Шрифт:
She knelt next to her former teacher, but he did not stir from his work. He smelled much worse than Talal. His gray-blue robes were stained—Mystra's mercy, in some places charred—and soiled by old urine and waste. Her eyes traveled upward, and Meisha gasped at the gaunt, cavernous husk that the wizard's face had become.
Varan had been aged when Meisha was young, but the man who sat before her was sucked dry, all his energy and vitality gone. His left eye was missing, and the flesh around the empty socket had melted, folding into itself like a pudding. His one good eye stared dully at the wall as his hands moved in a jerky rhythm over the sphere.
Meisha followed his gaze. A rough parchment drawing floated flat against the cavern wall, illuminated by green radiances. On it someone had scribbled—the hand was too spiky to be Varan's—a drawing of the sphere, with notes along the top and sides of the page.
The lights in the sphere flared, drawn to its center. Suddenly, a sound like shattering glass echoed in the room, and the lights went out. Gray mist tendrils flowed from the gaps in the iron bands, curling up sinuously to touch Varan's beard.
The wizard's hands shook, as if the sphere had suddenly doubled in weight. It dragged the old man's arms down, and the mist swirled and dissipated. The sphere hit the cavern floor with a thud that Meisha felt through her knees.
Distaste flickered in the wizard's eye. He pushed the sphere aside and tore the drawing from the wall.
"Broken."
Meisha's head snapped up at the sound of the wizard's voice. "Varan?"
"Hello, little firebird," he replied, but his gaze never left the drawing. Carefully, he tore it into strips of glowing green, flicking each aside like magical confetti.
Relief flooded Meisha at the sound of the old nickname. "Master. What happened to you, to your eye?"
Varan seemed not to hear her. "I broke another one." He selected a brittle piece of meat from the plate and tore off a bite.

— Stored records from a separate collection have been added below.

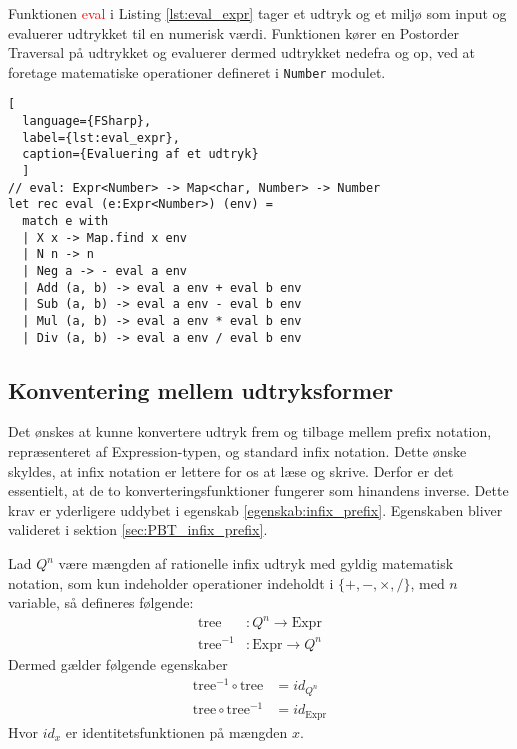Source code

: Funktionen \textcolor{red}{eval} i Listing \ref{lst:eval_expr} tager et udtryk og et miljø som input og evaluerer udtrykket til en numerisk værdi. Funktionen kører en Postorder Traversal på udtrykket og evaluerer dermed udtrykket nedefra og op, ved at foretage matematiske operationer defineret i \texttt{Number} modulet. 

\begin{lstlisting}[
  language={FSharp}, 
  label={lst:eval_expr}, 
  caption={Evaluering af et udtryk}
  ]
// eval: Expr<Number> -> Map<char, Number> -> Number
let rec eval (e:Expr<Number>) (env) =
  match e with
  | X x -> Map.find x env
  | N n -> n
  | Neg a -> - eval a env
  | Add (a, b) -> eval a env + eval b env
  | Sub (a, b) -> eval a env - eval b env
  | Mul (a, b) -> eval a env * eval b env
  | Div (a, b) -> eval a env / eval b env
\end{lstlisting}

\subsection{Konventering mellem udtryksformer}\label{sec:expression_generation}
Det ønskes at kunne konvertere udtryk frem og tilbage mellem prefix notation, repræsenteret af Expression-typen, og standard infix notation. Dette ønske skyldes, at infix notation er lettere for os at læse og skrive. Derfor er det essentielt, at de to konverteringsfunktioner fungerer som hinandens inverse. Dette krav er yderligere uddybet i egenskab \ref{egenskab:infix_prefix}. Egenskaben bliver valideret i sektion \ref{sec:PBT_infix_prefix}.

\vspace{0.5cm}
\begin{egenskab}\label{egenskab:infix_prefix}
    Lad $Q^n$ være mængden af rationelle infix udtryk med gyldig matematisk notation, som kun indeholder operationer indeholdt i $\{+, -, \times, /\}$, med $n$ variable, så defineres følgende:
    \begin{align*}
      \text{tree}&: Q^n \to \text{Expr} \\
      \text{tree}^{-1}&: \text{Expr} \to  Q^n  
    \end{align*}
    Dermed gælder følgende egenskaber
    \begin{align*}
      \text{tree}^{-1} \circ \text{tree} &= id_{Q^n} \\
      \text{tree} \circ \text{tree}^{-1} &= id_{\text{Expr}}
    \end{align*}
    Hvor $id_{x}$ er identitetsfunktionen på mængden $x$.
\end{egenskab}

"What do you mean, you 'broke' it?" Meisha asked.
"Broken," Varan repeated. "Some of them work, some break. And yet they cling to me, just like you did, firebird. Cling to me, wanting to be fixed. I suppose I'll fix them all, eventually."
"Varan," Meisha said, choking back her revulsion at the white, squirming maggots crawling in the hair around the wizard's lips, "where is Jonal? And Prieces—the other apprentices? Why didn't they aid you?"
"Oh, they're here," Varan said. He patted the small sack he wore tied around his neck. He reached inside and drew out three rings. He dropped them into her cupped hand one at a time. They were identical to the ring Meisha wore, but for the bloodstains.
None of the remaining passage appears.